Changement de mentalité
« Mon histoire personnelle, confie-t-elle, se confond avec l'histoire chilienne des trente dernières années, marquées par la douleur, mais aussi la capacité de tirer des enseignements d'expérience difficile et de valoriser certaines choses comme le respect pour toutes les idées et toutes les personnes. » Avec son élection, elle rejoint les rangs des dirigeants d'Amérique latine des leaders de gauche tels que le Vénézuélien Hugo Chavez, le Brésilien Lula et le Bolivien Evo Morales, récemment élu. Chavez a déclaré son admiration pour sa future homologue. « Je suis un très bon ami de Mme Bachelet, a-t-il dit. C'est une héroïne. » Quant au général Pinochet, âgé de 90 ans, il n'a guère suivi la campagne. Le Chili n'a pas encore soldé tous les comptes avec le vieux dictateur. Virage à gauche de l'Amérique du Sud ? Le Venezuela, l'Argentine, l'Uruguay, la Bolivie, le Brésil et peut-être le Costa Rica, le Pérou, le Mexique et le Nicaragua. Mais y a-t-il un dénominateur commun entre tous ces pays ? « L'élection de Bachelet est le symptôme d'un changement de mentalités en profondeur. Elle montre que quinze ans après le passage à la démocratie, le Chili s'est profondément modernisé », fait savoir Renée Fregosi, maître de conférences à l'institut des hautes études sur l'Amérique Latine, avant d'ajouter : « Comme son prédécesseur Ricardo Lagos, Bachelet va défendre le renforcement de la concertation régionale en essayant de limiter les inégalités sociales. » C'est précisément le leitmotiv de la présidente qui a déclaré : « Le Chili a besoin de s'unir derrière les objectifs de réduction de la pauvreté et de création d'opportunités plus équitables, de sorte que chacun puisse bénéficier de ce que le pays a à offrir. » Tout un programme...
Parcours
Veronica Michelle Bachelet est née le 29 septembre 1951 à Santiago du Chili.
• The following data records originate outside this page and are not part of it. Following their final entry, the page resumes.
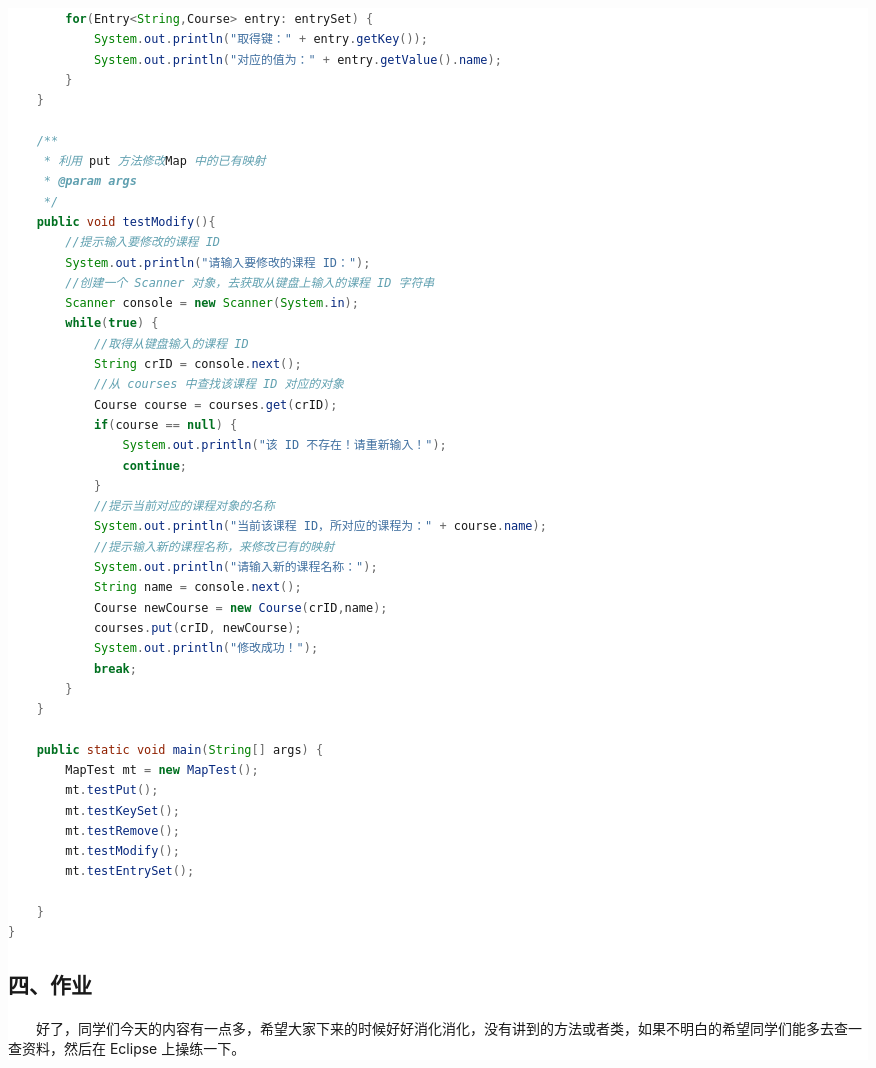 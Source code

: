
 ```java
		for(Entry<String,Course> entry: entrySet) {
			System.out.println("取得键：" + entry.getKey());
			System.out.println("对应的值为：" + entry.getValue().name);
		}
	}
	
	/**
	 * 利用 put 方法修改Map 中的已有映射
	 * @param args
	 */
	public void testModify(){
		//提示输入要修改的课程 ID
		System.out.println("请输入要修改的课程 ID：");
		//创建一个 Scanner 对象，去获取从键盘上输入的课程 ID 字符串
		Scanner console = new Scanner(System.in);
		while(true) {
			//取得从键盘输入的课程 ID
			String crID = console.next();
			//从 courses 中查找该课程 ID 对应的对象
			Course course = courses.get(crID);
			if(course == null) {
				System.out.println("该 ID 不存在！请重新输入！");
				continue;
			}
			//提示当前对应的课程对象的名称
			System.out.println("当前该课程 ID，所对应的课程为：" + course.name);
			//提示输入新的课程名称，来修改已有的映射
			System.out.println("请输入新的课程名称：");
			String name = console.next();
			Course newCourse = new Course(crID,name);
			courses.put(crID, newCourse);
			System.out.println("修改成功！");
			break;
		}
	}
	
	public static void main(String[] args) {
		MapTest mt = new MapTest();
		mt.testPut();
		mt.testKeySet();
		mt.testRemove();
		mt.testModify();
		mt.testEntrySet();
		
	}
}

```

## 四、作业 ##

　　好了，同学们今天的内容有一点多，希望大家下来的时候好好消化消化，没有讲到的方法或者类，如果不明白的希望同学们能多去查一查资料，然后在 Eclipse 上操练一下。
La popularité de cette mère célibataire de trois enfants, nés de deux pères différents, dont elle est séparée dans un pays qui n'a légalisé le divorce qu'en 2004, a surpris plus d'un. Michelle a sillonné tout le Chili pendant son enfance au gré des mutations de son père pilote militaire. En 1970 elle débute ses études de médecine et entre à la jeunesse socialiste. Son père, très proche d'Allende, est arrêté après le coup d'Etat de 1973 et mourra six mois plus tard torturé par ses pairs. Arrêtée et torturée avec sa mère, elles sont relâchées. Elles s'exilent en Australie et en Allemagne de l'Est. En 1979, elle retourne au Chili où elle exerce dans le domaine de la santé. En 2000, le président Lagos lui confie le ministère de la Santé et une grande réforme du secteur. En 2002, elle est la première femme ministre de la Défense d'Amérique latine, et lors du 30e anniversaire du putsch, elle favorise une réconciliation historique entre civils et militaires, ce qui lui vaut une popularité croissante. Encouragée par son parti et ses alliés, elle décroche le poste de présidente avec 53% des suffrages, contre 46% à son concurrent représentant de la droite, un milliardaire modéré qui est venu la féliciter lors de la proclamation des résultats. Michelle sera investie officiellement le 23 mars prochain lors d'une cérémonie où elle prêtera serment.